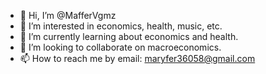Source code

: - 👋 Hi, I’m @MafferVgmz
- 👀 I’m interested in economics, health, music, etc.
- 🌱 I’m currently learning about economics and health.
- 💞️ I’m looking to collaborate on macroeconomics.
- 📫 How to reach me by email: maryfer36058@gmail.com

<!---
MafferVgmz/MafferVgmz is a ✨ special ✨ repository because its `README.md` (this file) appears on your GitHub profile.
You can click the Preview link to take a look at your changes.
--->
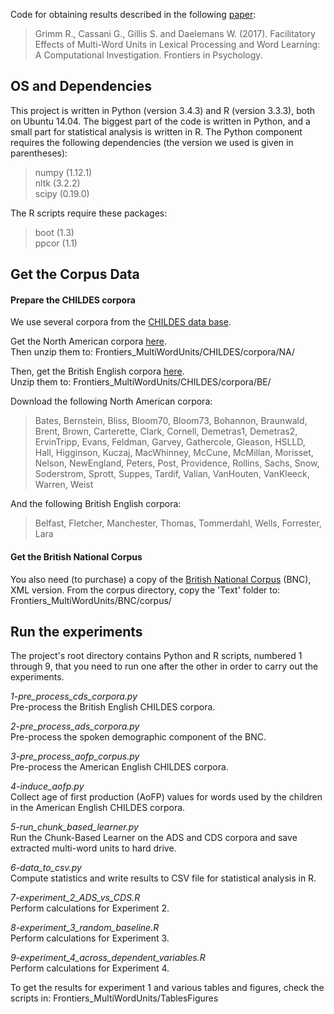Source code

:Code for obtaining results described in the following [paper](http://journal.frontiersin.org/article/10.3389/fpsyg.2017.00555/full?&utm_source=Email_to_authors_&utm_medium=Email&utm_content=T1_11.5e1_author&utm_campaign=Email_publication&field=&journalName=Frontiers_in_Psychology&id=253632#): 

> Grimm R., Cassani G., Gillis S. and Daelemans W. (2017). Facilitatory Effects of Multi-Word Units in Lexical Processing and Word Learning: A Computational Investigation. Frontiers in Psychology.

## OS and Dependencies

This project is written in Python (version 3.4.3) and R (version 3.3.3), both on Ubuntu 14.04. The biggest part of the code is written in Python, and a small part for statistical analysis is written in R. 
The Python component requires the following dependencies (the version we used is given in parentheses):
> numpy (1.12.1)  
nltk (3.2.2)  
scipy (0.19.0)  

The R scripts require these packages:  
> boot (1.3)  
ppcor (1.1)


## Get the Corpus Data

#### Prepare the CHILDES corpora 

We use several corpora from the [CHILDES data base](http://childes.talkbank.org/).  

Get the North American corpora [here](http://childes.talkbank.org/data-xml/Eng-NA/).    
Then unzip them to: Frontiers_MultiWordUnits/CHILDES/corpora/NA/

Then, get the British English corpora [here](http://childes.talkbank.org/data-xml/Eng-UK/).  
Unzip them to: Frontiers_MultiWordUnits/CHILDES/corpora/BE/

Download the following North American corpora:
> Bates, Bernstein, Bliss, Bloom70, Bloom73, Bohannon, Braunwald, Brent, Brown, Carterette, Clark, Cornell, Demetras1, Demetras2, ErvinTripp, Evans, Feldman, Garvey, Gathercole,  Gleason, HSLLD, Hall, Higginson, Kuczaj, MacWhinney, McCune, McMillan, Morisset, Nelson, NewEngland, Peters, Post, Providence, Rollins, Sachs, Snow, Soderstrom, Sprott, Suppes, Tardif, Valian, VanHouten, VanKleeck, Warren, Weist

And the following British English corpora:  
> Belfast, Fletcher, Manchester, Thomas, Tommerdahl, Wells, Forrester, Lara

#### Get the British National Corpus

You also need (to purchase) a copy of the [British National Corpus](http://www.natcorp.ox.ac.uk/) (BNC), XML version. From the corpus directory, copy the 'Text' folder to: Frontiers_MultiWordUnits/BNC/corpus/   


## Run the experiments 

The project's root directory contains Python and R scripts, numbered 1 through 9, that you need to run one after the other in order to carry out the experiments. 

*1-pre_process_cds_corpora.py*      
Pre-process the British English CHILDES corpora.

*2-pre_process_ads_corpora.py*      
Pre-process the spoken demographic component of the BNC.

*3-pre_process_aofp_corpus.py*        
Pre-process the American English CHILDES corpora.

*4-induce_aofp.py*       
Collect age of first production (AoFP) values for words used by the children in the American English CHILDES corpora.

*5-run_chunk_based_learner.py*        
Run the Chunk-Based Learner on the ADS and CDS corpora and save extracted multi-word units to hard drive.

*6-data_to_csv.py*  
Compute statistics and write results to CSV file for statistical analysis in R.

*7-experiment_2_ADS_vs_CDS.R*  
Perform calculations for Experiment 2.

*8-experiment_3_random_baseline.R*  
Perform calculations for Experiment 3.

*9-experiment_4_across_dependent_variables.R*  
Perform calculations for Experiment 4.

To get the results for experiment 1 and various tables and figures, check the scripts in: Frontiers_MultiWordUnits/TablesFigures
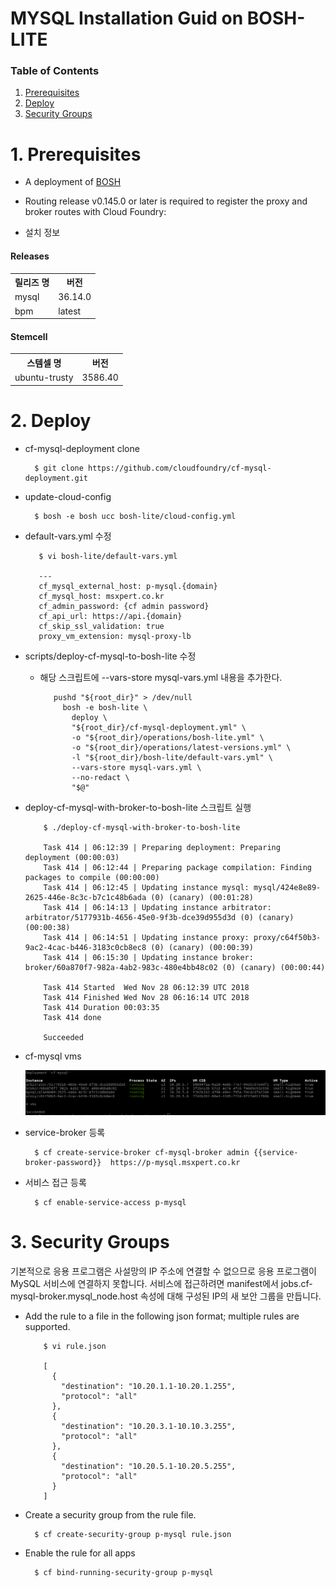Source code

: # MYSQL Installation Guid on BOSH-LITE 

### Table of Contents
1. [Prerequisites](#1)
2. [Deploy](#2)
3. [Security Groups](#3)


# <div id='1'/>1. Prerequisites
- A deployment of [BOSH](../README.md)
- Routing release v0.145.0 or later is required to register the proxy and broker routes with Cloud Foundry:

- 설치 정보
#### Releases
<table>
  <tr>
    <th>릴리즈 명</th>
    <th>버전 </th>
  </tr>
  <tr>
    <td>mysql</td>
    <td>36.14.0</td>
  </tr>
  <tr>
    <td>bpm</td>
    <td>latest</td>
  </tr>
</table>

#### Stemcell
<table>
  <tr>
    <th>스템셀 명</th>
    <th>버전</th>
  </tr>
  <tr>
    <td>ubuntu-trusty</td>
    <td>3586.40</td>
  </tr>
</table>

# <div id='2'/>2. Deploy

- cf-mysql-deployment clone
  
        $ git clone https://github.com/cloudfoundry/cf-mysql-deployment.git

- update-cloud-config
      
        $ bosh -e bosh ucc bosh-lite/cloud-config.yml
  
- default-vars.yml 수정
      
         $ vi bosh-lite/default-vars.yml
              
         ---
         cf_mysql_external_host: p-mysql.{domain}
         cf_mysql_host: msxpert.co.kr
         cf_admin_password: {cf admin password}
         cf_api_url: https://api.{domain}
         cf_skip_ssl_validation: true
         proxy_vm_extension: mysql-proxy-lb
  
- scripts/deploy-cf-mysql-to-bosh-lite 수정
    - 해당 스크립트에 --vars-store mysql-vars.yml 내용을 추가한다.
    
             pushd "${root_dir}" > /dev/null
               bosh -e bosh-lite \
                 deploy \
                 "${root_dir}/cf-mysql-deployment.yml" \
                 -o "${root_dir}/operations/bosh-lite.yml" \
                 -o "${root_dir}/operations/latest-versions.yml" \
                 -l "${root_dir}/bosh-lite/default-vars.yml" \
                 --vars-store mysql-vars.yml \
                 --no-redact \
                 "$@"
               
- deploy-cf-mysql-with-broker-to-bosh-lite 스크립트 실행
     
          $ ./deploy-cf-mysql-with-broker-to-bosh-lite
          
          Task 414 | 06:12:39 | Preparing deployment: Preparing deployment (00:00:03)
          Task 414 | 06:12:44 | Preparing package compilation: Finding packages to compile (00:00:00)
          Task 414 | 06:12:45 | Updating instance mysql: mysql/424e8e89-2625-446e-8c3c-b7c1c48b6ada (0) (canary) (00:01:28)
          Task 414 | 06:14:13 | Updating instance arbitrator: arbitrator/5177931b-4656-45e0-9f3b-dce39d955d3d (0) (canary) (00:00:38)
          Task 414 | 06:14:51 | Updating instance proxy: proxy/c64f50b3-9ac2-4cac-b446-3183c0cb8ec8 (0) (canary) (00:00:39)
          Task 414 | 06:15:30 | Updating instance broker: broker/60a870f7-982a-4ab2-983c-480e4bb48c02 (0) (canary) (00:00:44)
          
          Task 414 Started  Wed Nov 28 06:12:39 UTC 2018
          Task 414 Finished Wed Nov 28 06:16:14 UTC 2018
          Task 414 Duration 00:03:35
          Task 414 done
          
          Succeeded
      
      
- cf-mysql vms
      
    ![img07](../images/mysql_vms.png )


- service-broker 등록
    
        $ cf create-service-broker cf-mysql-broker admin {{service-broker-password}}  https://p-mysql.msxpert.co.kr
      
- 서비스 접근 등록
   
        $ cf enable-service-access p-mysql      


# <div id='3'/>3. Security Groups
기본적으로 응용 프로그램은 사설망의 IP 주소에 연결할 수 없으므로 응용 프로그램이 MySQL 서비스에 연결하지 못합니다. 서비스에 접근하려면 manifest에서 jobs.cf-mysql-broker.mysql_node.host 속성에 대해 구성된 IP의 새 보안 그룹을 만듭니다.

- Add the rule to a file in the following json format; multiple rules are supported.

          $ vi rule.json

          [
            {
              "destination": "10.20.1.1-10.20.1.255",
              "protocol": "all"
            },
            {
              "destination": "10.20.3.1-10.10.3.255",
              "protocol": "all"
            },
            {
              "destination": "10.20.5.1-10.20.5.255",
              "protocol": "all"
            }
          ]
       
- Create a security group from the rule file.
  
        $ cf create-security-group p-mysql rule.json
      
      
- Enable the rule for all apps
      
        $ cf bind-running-security-group p-mysql
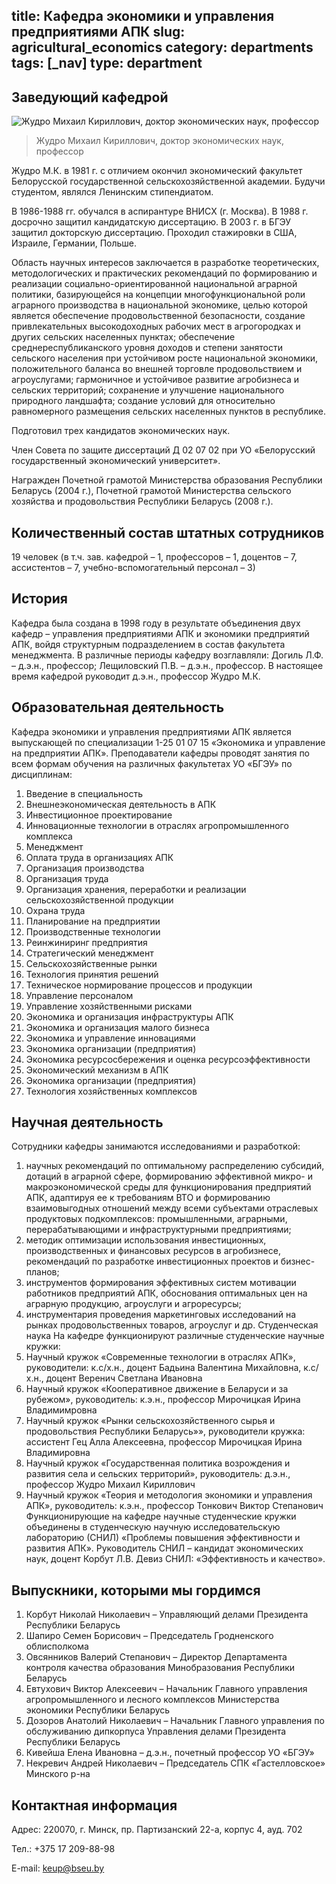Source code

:title: Кафедра экономики и управления предприятиями АПК
slug: agricultural_economics
category: departments
tags: [_nav]
type: department
---

Заведующий кафедрой
-------------------

![Жудро Михаил Кириллович, доктор экономических наук, профессор](/img/content/depts/agricultural_economics.jpg)
>Жудро Михаил Кириллович,
 доктор экономических наук, профессор

Жудро М.К. в 1981 г. с отличием окончил экономический факультет Белорусской государственной сельскохозяйственной академии. Будучи студентом, являлся Ленинским стипендиатом.

В 1986-1988 гг. обучался в аспирантуре ВНИСХ (г. Москва). В 1988 г. досрочно защитил кандидатскую диссертацию. В 2003 г. в БГЭУ защитил докторскую диссертацию. Проходил стажировки в США, Израиле, Германии, Польше.

Область научных интересов заключается в разработке теоретических, методологических и практических рекомендаций по формированию и реализации социально-ориентированной национальной аграрной политики, базирующейся на концепции многофункциональной роли аграрного производства в национальной экономике, целью которой является обеспечение продовольственной безопасности, создание привлекательных высокодоходных рабочих мест в агрогородках и других сельских населенных пунктах; обеспечение среднереспубликанского уровня доходов и степени занятости сельского населения при устойчивом росте национальной экономики, положительного баланса во внешней торговле продовольствием и агроуслугами; гармоничное и устойчивое развитие агробизнеса и сельских территорий; сохранение и улучшение национального природного ландшафта; создание условий для относительно равномерного размещения сельских населенных пунктов в республике.

Подготовил трех кандидатов экономических наук.

Член Совета по защите диссертаций Д 02 07 02 при УО «Белорусский государственный экономический университет».

Награжден Почетной грамотой Министерства образования Республики Беларусь (2004 г.), Почетной грамотой Министерства сельского хозяйства и продовольствия Республики Беларусь (2008 г.).

Количественный состав штатных сотрудников
-----------------------------------------
19 человек (в т.ч. зав. кафедрой – 1, профессоров – 1, доцентов – 7, ассистентов – 7, учебно-вспомогательный персонал – 3)

История
-------

Кафедра была создана в 1998 году в результате объединения двух кафедр – управления предприятиями АПК и экономики предприятий АПК, войдя структурным подразделением в состав факультета менеджмента.
В различные периоды кафедру возглавляли: Догиль Л.Ф. – д.э.н., профессор; Лещиловский П.В. – д.э.н., профессор. В настоящее время кафедрой руководит д.э.н., профессор Жудро М.К.

Образовательная деятельность
----------------------------

Кафедра экономики и управления предприятиями АПК является выпускающей по специализации 1-25 01 07 15 «Экономика и управление на предприятии АПК». Преподаватели кафедры проводят занятия по всем формам обучения на различных факультетах УО «БГЭУ» по дисциплинам:
1. Введение в специальность
2. Внешнеэкономическая деятельность в АПК
3. Инвестиционное проектирование
4. Инновационные технологии в отраслях агропромышленного комплекса
5. Менеджмент
6. Оплата труда в организациях АПК
7. Организация производства
8. Организация труда
9. Организация хранения, переработки и реализации сельскохозяйственной продукции
10. Охрана труда
11. Планирование на предприятии
12. Производственные технологии
13. Реинжиниринг предприятия
14. Стратегический менеджмент
15. Сельскохозяйственные рынки
16. Технология принятия решений
17. Техническое нормирование процессов и продукции
18. Управление персоналом
19. Управление хозяйственными рисками
20. Экономика и организация инфраструктуры АПК
21. Экономика и организация малого бизнеса
22. Экономика и управление инновациями
23. Экономика организации (предприятия)
24. Экономика ресурсосбережения и оценка ресурсоэффективности
25. Экономический механизм в АПК
26. Экономика организации (предприятия)
27. Технология хозяйственных комплексов

Научная деятельность
--------------------

Сотрудники кафедры занимаются исследованиями и разработкой:

1. научных рекомендаций по оптимальному распределению субсидий, дотаций в аграрной сфере, формированию эффективной микро- и макроэкономической среды для функционирования предприятий АПК, адаптируя ее к требованиям ВТО и формированию взаимовыгодных отношений между всеми субъектами отраслевых продуктовых подкомплексов: промышленными, аграрными, перерабатывающими и инфраструктурными предприятиями;
2. методик оптимизации использования инвестиционных, производственных и финансовых ресурсов в агробизнесе, рекомендаций по разработке инвестиционных проектов и бизнес-планов;
3. инструментов формирования эффективных систем мотивации работников предприятий АПК, обоснования оптимальных цен на аграрную продукцию, агроуслуги и агроресурсы;
4. инструментария проведения маркетинговых исследований на рынках продовольственных товаров, агроуслуг и др.
Студенческая наука
На кафедре функционируют различные студенческие научные кружки:
1. Научный кружок «Современные технологии в отраслях АПК», руководители: к.с/х.н., доцент Бадьина Валентина Михайловна, к.с/х.н., доцент Веренич Светлана Ивановна
2. Научный кружок «Кооперативное движение в Беларуси и за рубежом», руководитель: к.э.н., профессор Мирочицкая Ирина Владимимровна
3. Научный кружок «Рынки сельскохозяйственного сырья и продовольствия Республики Беларусь»», руководители кружка: ассистент Гец Алла Алексеевна, профессор Мирочицкая Ирина Владимировна
4. Научный кружок «Государственная политика возрождения и развития села и сельских территорий», руководитель: д.э.н., профессор Жудро Михаил Кириллович
5. Научный кружок «Теория и методология экономики и управления АПК», руководитель: к.э.н., профессор Тонкович Виктор Степанович Функционирующие на кафедре научные студенческие кружки объединены в студенческую научную исследовательскую лабораторию (СНИЛ) «Проблемы повышения эффективности и развития АПК». Руководитель СНИЛ – кандидат экономических наук, доцент Корбут Л.В. Девиз СНИЛ: «Эффективность и качество».

Выпускники, которыми мы гордимся
--------------------------------

1. Корбут Николай Николаевич – Управляющий делами Президента Республики Беларусь
2. Шапиро Семен Борисович – Председатель Гродненского облисполкома
3. Овсянников Валерий Степанович – Директор Департамента контроля качества образования Минобразования Республики Беларусь
4. Евтухович Виктор Алексеевич – Начальник Главного управления агропромышленного и лесного комплексов Министерства экономики Республики Беларусь
5. Дозоров Анатолий Николаевич – Начальник Главного управления по обслуживанию дипкорпуса Управления делами Президента Республики Беларусь
6. Кивейша Елена Ивановна – д.э.н., почетный профессор УО «БГЭУ»
7. Некревич Андрей Николаевич – Председатель СПК «Гастелловское» Минского р-на

Контактная информация
---------------------
Адрес: 220070, г. Минск, пр. Партизанский 22-а, корпус 4, ауд. 702

Тел.: +375 17 209-88-98

E-mail: <keup@bseu.by>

ASSIGNED TASK: Identify each line in the records above that contains the word "operations", and copy it out in full.

EXERCISE RESULT:
                 -o "${root_dir}/operations/bosh-lite.yml" \
                 -o "${root_dir}/operations/latest-versions.yml" \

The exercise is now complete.